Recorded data
====

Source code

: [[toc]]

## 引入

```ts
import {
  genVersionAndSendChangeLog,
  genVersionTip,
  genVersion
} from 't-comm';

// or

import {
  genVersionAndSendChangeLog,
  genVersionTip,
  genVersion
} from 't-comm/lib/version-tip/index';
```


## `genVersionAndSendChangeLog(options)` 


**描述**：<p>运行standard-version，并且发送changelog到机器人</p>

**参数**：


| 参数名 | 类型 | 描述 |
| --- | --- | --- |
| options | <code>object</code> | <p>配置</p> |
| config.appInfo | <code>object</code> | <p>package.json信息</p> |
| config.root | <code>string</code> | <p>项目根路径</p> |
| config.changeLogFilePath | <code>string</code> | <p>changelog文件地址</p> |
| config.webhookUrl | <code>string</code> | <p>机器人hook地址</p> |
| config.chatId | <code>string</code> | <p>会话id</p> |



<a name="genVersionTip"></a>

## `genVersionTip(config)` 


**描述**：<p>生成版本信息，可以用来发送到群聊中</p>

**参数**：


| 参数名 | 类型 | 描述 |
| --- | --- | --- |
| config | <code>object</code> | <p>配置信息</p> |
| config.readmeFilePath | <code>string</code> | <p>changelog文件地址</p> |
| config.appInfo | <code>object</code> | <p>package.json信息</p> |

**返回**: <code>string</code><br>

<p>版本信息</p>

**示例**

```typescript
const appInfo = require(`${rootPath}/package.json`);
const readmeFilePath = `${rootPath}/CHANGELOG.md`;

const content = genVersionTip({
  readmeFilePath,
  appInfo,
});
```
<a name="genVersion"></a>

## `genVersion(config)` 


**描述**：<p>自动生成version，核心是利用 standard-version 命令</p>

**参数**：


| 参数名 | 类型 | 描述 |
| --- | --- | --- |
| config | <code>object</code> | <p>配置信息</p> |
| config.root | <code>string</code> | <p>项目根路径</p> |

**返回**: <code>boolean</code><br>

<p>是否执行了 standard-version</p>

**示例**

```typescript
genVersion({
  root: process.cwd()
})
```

====

### WHAT TO PRODUCE:
Take every line above where "comm" appears and copy it.

### THE ANSWER:
} from 't-comm';
} from 't-comm/lib/version-tip/index';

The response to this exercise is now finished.